What the exercise asks =
Copy each line below that has "окръжността".

** Opening Given data block **

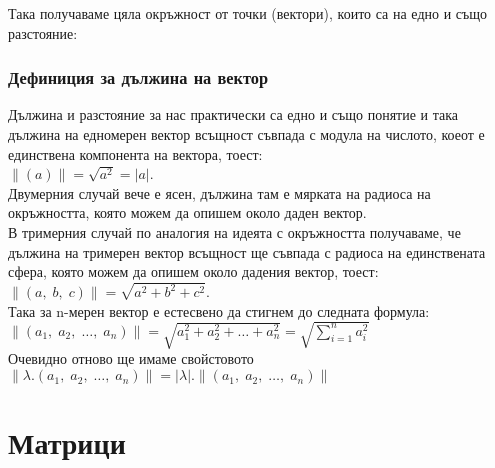 \documentclass[12pt]{article}
\begin{document}
Така получаваме цяла окръжност от точки (вектори), които са на едно и също разстояние: \\


\subsubsection*{Дефиниция за дължина на вектор}

Дължина и разстояние за нас практически са едно и също понятие и така
дължина на едномерен вектор всъщност съвпада с модула на числото, коеот е единствена компонента на вектора, тоест:\\

$\|(a)\| = \sqrt{a^2} = |a|$. \\

Двумерния случай вече е ясен, дължина там е мярката на радиоса на окръжността, която можем да опишем около даден вектор. \\

В тримерния случай по аналогия на идеята с окръжността получаваме, че дължина на тримерен вектор всъщност
ще съвпада с радиоса на единствената сфера, която можем да опишем около дадения вектор, тоест: \\

$\|(a, \; b, \; c)\| = \sqrt{a^2 + b^2 + c^2}$. \\

Така за n-мерен вектор е естесвено да стигнем до следната формула: \\

$\|(a_1, \; a_2, \; \dots, \; a_n)\| = \sqrt{a_1^2 + a_2^2 + \dots + a_n^2} = \displaystyle\sqrt{\displaystyle\sum_{i = 1}^n a_i^2}$ \\

Очевидно отново ще имаме свойстовото $\|\lambda.(a_1, \; a_2, \; \dots, \; a_n)\| = |\lambda|.\|(a_1, \; a_2, \; \dots, \; a_n)\|$

\section*{Матрици}
\end{document}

** Closing Given data block **

Output for this task =
Двумерния случай вече е ясен, дължина там е мярката на радиоса на окръжността, която можем да опишем около даден вектор. \\
В тримерния случай по аналогия на идеята с окръжността получаваме, че дължина на тримерен вектор всъщност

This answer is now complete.